*Data extract*.
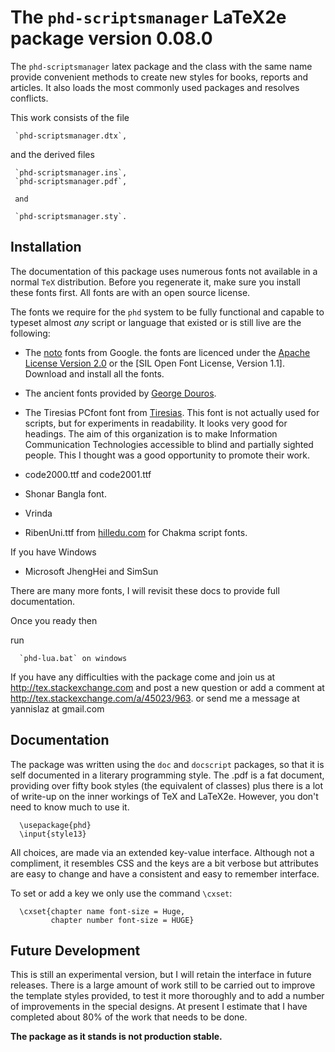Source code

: # The `phd-scriptsmanager` LaTeX2e package version 0.08.0

The `phd-scriptsmanager` latex package and the class
with the same name provide
convenient methods to create new styles for books, reports
and articles. It also loads the most commonly used packages
and resolves conflicts.

This work consists of the file

     `phd-scriptsmanager.dtx`,

and the derived files

     `phd-scriptsmanager.ins`,
     `phd-scriptsmanager.pdf`,

     and

     `phd-scriptsmanager.sty`.

## Installation

The documentation of this package uses numerous fonts not available in a
normal `TeX` distribution. Before you regenerate it, make sure you install these
fonts first. All fonts are with an open source license.

The fonts we require for the `phd` system to be fully functional and capable
to typeset almost _any_ script or language that existed or is still live are
the following:

- The [noto](https://www.google.com/get/noto/) fonts from Google. the fonts
  are licenced under the [Apache License Version 2.0](http://www.apache.org/licenses/LICENSE-2.0.html)  or the [SIL Open Font License, Version 1.1]. Download and
  install all the fonts.

- The ancient fonts provided by [George Douros](http://users.teilar.gr/~g1951d/).

- The Tiresias PCfont font from  [Tiresias](http://www.tiresias.org/fonts/). This font
  is not actually used for scripts, but for experiments in readability. It looks
  very good for headings. The aim of this organization is to make Information
  Communication Technologies accessible to blind and partially sighted people. This
  I thought was a good opportunity to promote their work.

- code2000.ttf and code2001.ttf

- Shonar Bangla font.

- Vrinda

- RibenUni.ttf from [hilledu.com](http://uni.hilledu.com/) for Chakma script fonts.

If you have Windows

- Microsoft JhengHei and SimSun

There are many more fonts, I will revisit these docs to provide full documentation.

Once you ready then

run

      `phd-lua.bat` on windows

If you have any difficulties with the package come and join us at
http://tex.stackexchange.com and post a new question or
add a comment at http://tex.stackexchange.com/a/45023/963.
or send me a message at  yannislaz at gmail.com

## Documentation

The package was written using the `doc` and `docscript` packages,
so that it is self documented in a literary programming style.
The .pdf is a fat document, providing over fifty book styles (the
equivalent of classes) plus there is a lot of write-up on the inner
workings of TeX and LaTeX2e. However, you don't need to know much
to use it.

      \usepackage{phd}
      \input{style13}

All choices, are made via an extended key-value interface.
Although not a compliment, it resembles CSS and the keys are a bit verbose but
attributes are easy to change and have a consistent and easy to remember interface.

To set or add a key we only use the command `\cxset`:

      \cxset{chapter name font-size = Huge,
             chapter number font-size = HUGE}

##  Future Development

This is still an experimental version, but I will retain the
interface in future releases. There is a large amount of
work still to be carried out to improve the template styles
provided, to test it more thoroughly and to add a number of
improvements in the special designs. At present I estimate
that I have completed about 80% of the work that needs
to be done.

__The package as it stands is not production stable.__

*Work request*. Take the line containing "work still to" and every line after it up to the last line of the listing, and output them exactly, with nothing else.

*Written response*.
work still to be carried out to improve the template styles
provided, to test it more thoroughly and to add a number of
improvements in the special designs. At present I estimate
that I have completed about 80% of the work that needs
to be done.

__The package as it stands is not production stable.__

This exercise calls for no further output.